== AVAILABLE DATA ==
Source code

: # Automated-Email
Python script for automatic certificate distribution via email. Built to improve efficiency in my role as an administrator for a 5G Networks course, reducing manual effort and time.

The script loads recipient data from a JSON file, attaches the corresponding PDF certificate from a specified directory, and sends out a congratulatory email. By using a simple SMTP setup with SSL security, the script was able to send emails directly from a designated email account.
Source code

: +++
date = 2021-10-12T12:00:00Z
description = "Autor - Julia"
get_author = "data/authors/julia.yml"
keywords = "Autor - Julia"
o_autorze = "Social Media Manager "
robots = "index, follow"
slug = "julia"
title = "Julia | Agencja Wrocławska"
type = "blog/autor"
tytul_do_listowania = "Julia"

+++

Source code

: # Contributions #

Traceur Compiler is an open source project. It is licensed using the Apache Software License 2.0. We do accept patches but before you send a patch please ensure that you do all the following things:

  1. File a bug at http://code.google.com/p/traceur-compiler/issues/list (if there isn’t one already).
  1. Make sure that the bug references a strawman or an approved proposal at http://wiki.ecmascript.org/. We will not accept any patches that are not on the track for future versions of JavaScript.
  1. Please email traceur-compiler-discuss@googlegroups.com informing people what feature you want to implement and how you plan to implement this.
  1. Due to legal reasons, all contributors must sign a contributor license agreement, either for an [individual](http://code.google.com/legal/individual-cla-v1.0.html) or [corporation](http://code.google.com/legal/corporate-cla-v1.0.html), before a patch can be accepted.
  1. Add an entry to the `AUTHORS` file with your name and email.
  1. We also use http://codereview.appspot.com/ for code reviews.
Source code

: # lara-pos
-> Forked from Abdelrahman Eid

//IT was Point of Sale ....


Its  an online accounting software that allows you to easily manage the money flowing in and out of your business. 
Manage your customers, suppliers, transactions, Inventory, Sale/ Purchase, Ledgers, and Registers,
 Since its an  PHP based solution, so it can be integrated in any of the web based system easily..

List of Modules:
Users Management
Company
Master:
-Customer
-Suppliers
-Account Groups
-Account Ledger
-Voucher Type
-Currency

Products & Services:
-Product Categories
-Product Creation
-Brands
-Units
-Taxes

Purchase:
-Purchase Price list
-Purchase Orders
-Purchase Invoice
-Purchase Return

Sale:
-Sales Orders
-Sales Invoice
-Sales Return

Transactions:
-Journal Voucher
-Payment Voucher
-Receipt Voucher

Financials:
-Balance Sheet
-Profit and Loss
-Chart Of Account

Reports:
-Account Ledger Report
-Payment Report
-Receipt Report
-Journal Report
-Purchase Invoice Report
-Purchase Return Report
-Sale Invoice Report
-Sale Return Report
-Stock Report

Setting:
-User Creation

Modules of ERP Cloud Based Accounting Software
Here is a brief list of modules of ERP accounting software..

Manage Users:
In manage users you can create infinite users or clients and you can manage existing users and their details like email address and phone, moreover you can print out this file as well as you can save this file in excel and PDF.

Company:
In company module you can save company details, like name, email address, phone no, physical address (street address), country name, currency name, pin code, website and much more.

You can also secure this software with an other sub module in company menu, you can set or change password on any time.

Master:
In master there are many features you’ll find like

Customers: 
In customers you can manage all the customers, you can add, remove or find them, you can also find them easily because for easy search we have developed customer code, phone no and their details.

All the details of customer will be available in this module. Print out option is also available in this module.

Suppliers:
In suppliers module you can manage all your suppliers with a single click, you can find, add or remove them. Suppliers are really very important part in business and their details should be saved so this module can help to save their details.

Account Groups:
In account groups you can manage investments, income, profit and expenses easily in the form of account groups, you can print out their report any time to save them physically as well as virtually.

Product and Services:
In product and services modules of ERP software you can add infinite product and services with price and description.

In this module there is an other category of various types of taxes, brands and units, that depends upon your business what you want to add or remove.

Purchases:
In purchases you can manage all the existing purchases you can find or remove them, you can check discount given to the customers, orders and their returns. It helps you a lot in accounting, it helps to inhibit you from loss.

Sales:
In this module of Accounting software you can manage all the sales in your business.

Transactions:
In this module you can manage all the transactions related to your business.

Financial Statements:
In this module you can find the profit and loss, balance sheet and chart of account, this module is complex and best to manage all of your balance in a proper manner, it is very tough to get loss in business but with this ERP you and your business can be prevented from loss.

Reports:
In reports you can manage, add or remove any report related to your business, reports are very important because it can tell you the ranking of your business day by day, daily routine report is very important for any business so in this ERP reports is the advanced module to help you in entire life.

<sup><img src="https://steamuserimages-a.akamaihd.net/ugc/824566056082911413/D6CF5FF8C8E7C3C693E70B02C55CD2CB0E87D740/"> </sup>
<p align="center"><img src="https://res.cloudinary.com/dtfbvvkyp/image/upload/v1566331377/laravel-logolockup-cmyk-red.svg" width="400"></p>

== WHAT IS REQUIRED ==
Copy each line of the listing in which the word "there" can be found.

== OUTPUT OF THE TASK ==
  1. File a bug at http://code.google.com/p/traceur-compiler/issues/list (if there isn’t one already).
In master there are many features you’ll find like
In this module there is an other category of various types of taxes, brands and units, that depends upon your business what you want to add or remove.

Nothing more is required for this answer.